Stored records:
○ ○ ○

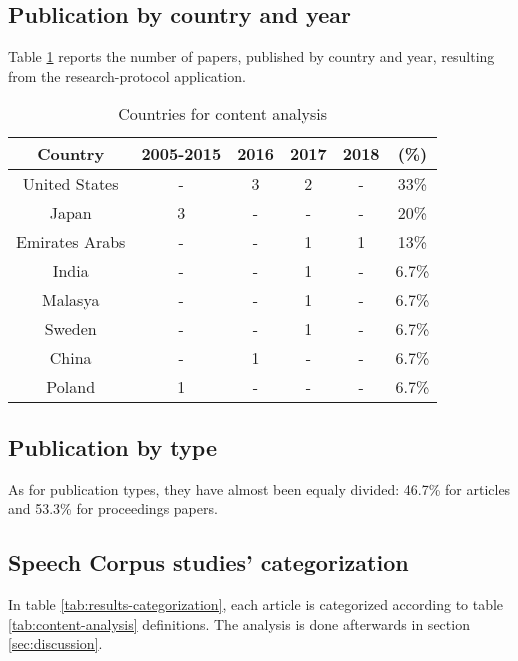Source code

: \documentclass[conference]{IEEEtran}
\begin{document}
\subsection{Publication by country and year}

Table \ref{tab:country-analysis} reports the number of papers, published by country and year, resulting from the research-protocol application.

\begin{table}[h]
    \centering
    \begin{tabular}{|c|c|c|c|c|c|}
        \hline Country & 2005-2015 & 2016 & 2017 & 2018 & (\%) \\ \hline
        United States & - & 3 & 2 & - & 33\% \\ \hline 
        Japan & 3 & - & - & - & 20\% \\ \hline
        Emirates Arabs & - & - & 1 & 1 & 13\% \\ \hline
        India & - & - & 1 & - & 6.7\% \\ \hline
        Malasya & - & - & 1 & - & 6.7\% \\ \hline
        Sweden & - & - & 1 & - & 6.7\% \\ \hline
        China & - & 1 & - & - & 6.7\% \\ \hline
        Poland & 1 & - & - & - & 6.7\% \\ \hline
    \end{tabular}
    \caption{Countries for content analysis}
    \label{tab:country-analysis}
\end{table}

\subsection{Publication by type}

As for publication types, they have almost been equaly divided: 46.7\% for articles and 53.3\% for proceedings papers.

\subsection{Speech Corpus studies' categorization}

In table \ref{tab:results-categorization}, each article is categorized according to table \ref{tab:content-analysis} definitions. The analysis is done afterwards in section \ref{sec:discussion}.
\end{document}
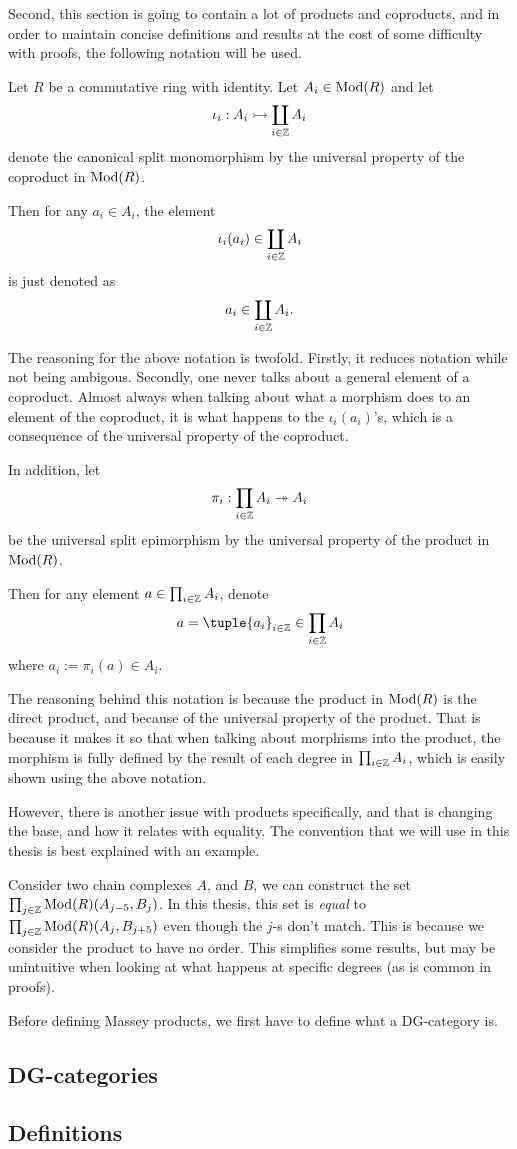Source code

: Second, this section is going to contain a lot of products and coproducts, and in order to maintain concise definitions and results at the cost of some difficulty with proofs, the following notation will be used.
\begin{notation}
    \label{not:coprod_prod_forvirring}
    Let \( R \) be a commutative ring with identity. Let \( A_i \in \operatorname{Mod}(R) \) and let
    \[
        \iota_i: A_i \rightarrowtail \coprod_{i \in {\mathbb{Z}}} A_i
    \]
    denote the canonical split monomorphism by the universal property of the coproduct in \( \operatorname{Mod}(R) \).

    Then for any \( a_i \in A_i \), the element
    \[
        \iota_i(a_i) \in \coprod_{i \in {\mathbb{Z}}} A_i
    \]
    is just denoted as
    \[
        a_i \in \coprod_{i \in {\mathbb{Z}}} A_i.
    \]
    
    The reasoning for the above notation is twofold. Firstly, it reduces notation while not being ambigous. Secondly, one never talks about a general element of a coproduct. Almost always when talking about what a morphism does to an element of the coproduct, it is what happens to the \( \iota_i(a_i) \)'s, which is a consequence of the universal property of the coproduct.

    In addition, let 
    \[
        \pi_i: \prod_{i \in {\mathbb{Z}}} A_i \twoheadrightarrow A_i
    \]
    be the universal split epimorphism by the universal property of the product in \( \operatorname{Mod}(R) \).
    
    Then for any element \( a \in \prod_{i \in {\mathbb{Z}}} A_i \), denote
    \[
        a = \tuple{a_i}_{i \in \Zb} \in \prod_{i \in \Zb} A_i
    \]
    where \( a_i := \pi_i(a) \in A_i \).
    
    The reasoning behind this notation is because the product in \( \operatorname{Mod}(R) \) is the direct product, and because of the universal property of the product. That is because it makes it so that when talking about morphisms into the product, the morphism is fully defined by the result of each degree in \( \prod_{i \in {\mathbb{Z}}} A_i \), which is easily shown using the above notation.

    However, there is another issue with products specifically, and that is changing the base, and how it relates with equality. The convention that we will use in this thesis is best explained with an example.
    
    Consider two chain complexes \( A \), and \( B \), we can construct the set \( \prod_{j \in {\mathbb{Z}}} \operatorname{Mod}(R)(A_{j - 5}, B_j) \). In this thesis, this set is \emph{equal} to \( \prod_{j \in {\mathbb{Z}}} \operatorname{Mod}(R)(A_j, B_{j + 5}) \) even though the \( j \)-s don't match. This is because we consider the product to have no order. This simplifies some results, but may be unintuitive when looking at what happens at specific degrees (as is common in proofs).
\end{notation}

Before defining Massey products, we first have to define what a DG-category is.

\subsection{DG-categories}


\subsection{Definitions}

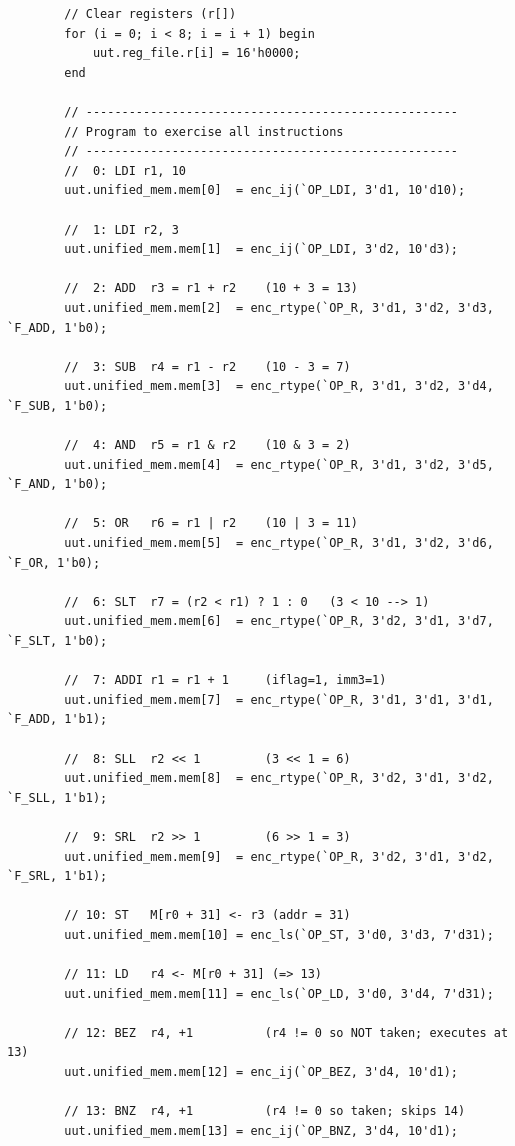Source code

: \documentclass[12pt]{report}
\begin{document}
\begin{lstlisting}
        // Clear registers (r[])
        for (i = 0; i < 8; i = i + 1) begin
            uut.reg_file.r[i] = 16'h0000;
        end

        // ----------------------------------------------------
        // Program to exercise all instructions
        // ----------------------------------------------------
        //  0: LDI r1, 10
        uut.unified_mem.mem[0]  = enc_ij(`OP_LDI, 3'd1, 10'd10);

        //  1: LDI r2, 3
        uut.unified_mem.mem[1]  = enc_ij(`OP_LDI, 3'd2, 10'd3);

        //  2: ADD  r3 = r1 + r2    (10 + 3 = 13)
        uut.unified_mem.mem[2]  = enc_rtype(`OP_R, 3'd1, 3'd2, 3'd3, `F_ADD, 1'b0);

        //  3: SUB  r4 = r1 - r2    (10 - 3 = 7)
        uut.unified_mem.mem[3]  = enc_rtype(`OP_R, 3'd1, 3'd2, 3'd4, `F_SUB, 1'b0);

        //  4: AND  r5 = r1 & r2    (10 & 3 = 2)
        uut.unified_mem.mem[4]  = enc_rtype(`OP_R, 3'd1, 3'd2, 3'd5, `F_AND, 1'b0);

        //  5: OR   r6 = r1 | r2    (10 | 3 = 11)
        uut.unified_mem.mem[5]  = enc_rtype(`OP_R, 3'd1, 3'd2, 3'd6, `F_OR, 1'b0);

        //  6: SLT  r7 = (r2 < r1) ? 1 : 0   (3 < 10 --> 1)
        uut.unified_mem.mem[6]  = enc_rtype(`OP_R, 3'd2, 3'd1, 3'd7, `F_SLT, 1'b0);

        //  7: ADDI r1 = r1 + 1     (iflag=1, imm3=1)
        uut.unified_mem.mem[7]  = enc_rtype(`OP_R, 3'd1, 3'd1, 3'd1, `F_ADD, 1'b1);

        //  8: SLL  r2 << 1         (3 << 1 = 6)
        uut.unified_mem.mem[8]  = enc_rtype(`OP_R, 3'd2, 3'd1, 3'd2, `F_SLL, 1'b1);

        //  9: SRL  r2 >> 1         (6 >> 1 = 3)
        uut.unified_mem.mem[9]  = enc_rtype(`OP_R, 3'd2, 3'd1, 3'd2, `F_SRL, 1'b1);

        // 10: ST   M[r0 + 31] <- r3 (addr = 31)
        uut.unified_mem.mem[10] = enc_ls(`OP_ST, 3'd0, 3'd3, 7'd31);

        // 11: LD   r4 <- M[r0 + 31] (=> 13)
        uut.unified_mem.mem[11] = enc_ls(`OP_LD, 3'd0, 3'd4, 7'd31);

        // 12: BEZ  r4, +1          (r4 != 0 so NOT taken; executes at 13)
        uut.unified_mem.mem[12] = enc_ij(`OP_BEZ, 3'd4, 10'd1);

        // 13: BNZ  r4, +1          (r4 != 0 so taken; skips 14)
        uut.unified_mem.mem[13] = enc_ij(`OP_BNZ, 3'd4, 10'd1);


\end{lstlisting}
\end{document}
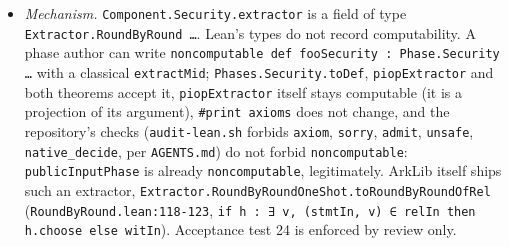 \begin{itemize}
\item \emph{Mechanism.} \texttt{Component.\allowbreak{}Security.\allowbreak{}extractor} is a field of type \texttt{Extractor.\allowbreak{}RoundByRound …}. Lean's types do not record computability. A phase author can write \texttt{n\allowbreak{}o\allowbreak{}n\allowbreak{}c\allowbreak{}o\allowbreak{}m\allowbreak{}p\allowbreak{}u\allowbreak{}t\allowbreak{}a\allowbreak{}b\allowbreak{}l\allowbreak{}e\allowbreak{} d\allowbreak{}e\allowbreak{}f\allowbreak{} f\allowbreak{}o\allowbreak{}o\allowbreak{}S\allowbreak{}e\allowbreak{}c\allowbreak{}u\allowbreak{}r\allowbreak{}i\allowbreak{}t\allowbreak{}y\allowbreak{} :\allowbreak{} P\allowbreak{}h\allowbreak{}a\allowbreak{}s\allowbreak{}e\allowbreak{}.\allowbreak{}S\allowbreak{}e\allowbreak{}c\allowbreak{}u\allowbreak{}r\allowbreak{}i\allowbreak{}t\allowbreak{}y\allowbreak{} …} with a classical \texttt{extractMid}; \texttt{Phases.\allowbreak{}Security.\allowbreak{}toDef}, \texttt{piopExtractor} and both theorems accept it, \texttt{piopExtractor} itself stays computable (it is a projection of its argument), \texttt{\#print axioms} does not change, and the repository's checks (\texttt{audit-{}lean.\allowbreak{}sh} forbids \texttt{axiom}, \texttt{sorry}, \texttt{admit}, \texttt{unsafe}, \texttt{native\_\allowbreak{}decide}, per \texttt{AGENTS.\allowbreak{}md}) do not forbid \texttt{noncomputable}: \texttt{publicInputPhase} is already \texttt{noncomputable}, legitimately. ArkLib itself ships such an extractor, \texttt{E\allowbreak{}x\allowbreak{}t\allowbreak{}r\allowbreak{}a\allowbreak{}c\allowbreak{}t\allowbreak{}o\allowbreak{}r\allowbreak{}.\allowbreak{}R\allowbreak{}o\allowbreak{}u\allowbreak{}n\allowbreak{}d\allowbreak{}B\allowbreak{}y\allowbreak{}R\allowbreak{}o\allowbreak{}u\allowbreak{}n\allowbreak{}d\allowbreak{}O\allowbreak{}n\allowbreak{}e\allowbreak{}S\allowbreak{}h\allowbreak{}o\allowbreak{}t\allowbreak{}.\allowbreak{}t\allowbreak{}o\allowbreak{}R\allowbreak{}o\allowbreak{}u\allowbreak{}n\allowbreak{}d\allowbreak{}B\allowbreak{}y\allowbreak{}R\allowbreak{}o\allowbreak{}u\allowbreak{}n\allowbreak{}d\allowbreak{}O\allowbreak{}f\allowbreak{}R\allowbreak{}e\allowbreak{}l} (\texttt{RoundByRound.\allowbreak{}lean:118-{}123}, \texttt{i\allowbreak{}f\allowbreak{} h\allowbreak{} :\allowbreak{} ∃\allowbreak{} v\allowbreak{},\allowbreak{} (\allowbreak{}s\allowbreak{}t\allowbreak{}m\allowbreak{}t\allowbreak{}I\allowbreak{}n\allowbreak{},\allowbreak{} v\allowbreak{})\allowbreak{} ∈\allowbreak{} r\allowbreak{}e\allowbreak{}l\allowbreak{}I\allowbreak{}n\allowbreak{} t\allowbreak{}h\allowbreak{}e\allowbreak{}n\allowbreak{} h\allowbreak{}.\allowbreak{}c\allowbreak{}h\allowbreak{}o\allowbreak{}o\allowbreak{}s\allowbreak{}e\allowbreak{} e\allowbreak{}l\allowbreak{}s\allowbreak{}e\allowbreak{} w\allowbreak{}i\allowbreak{}t\allowbreak{}I\allowbreak{}n}). Acceptance test 24 is enforced by review only.

\end{itemize}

○ ○ ○

ACTION ITEM: Search the data above and return each line in which "label" occurs.

RESULT FOR THIS EXERCISE:
    \label{tab:country-analysis}
    \label{not:coprod_prod_forvirring}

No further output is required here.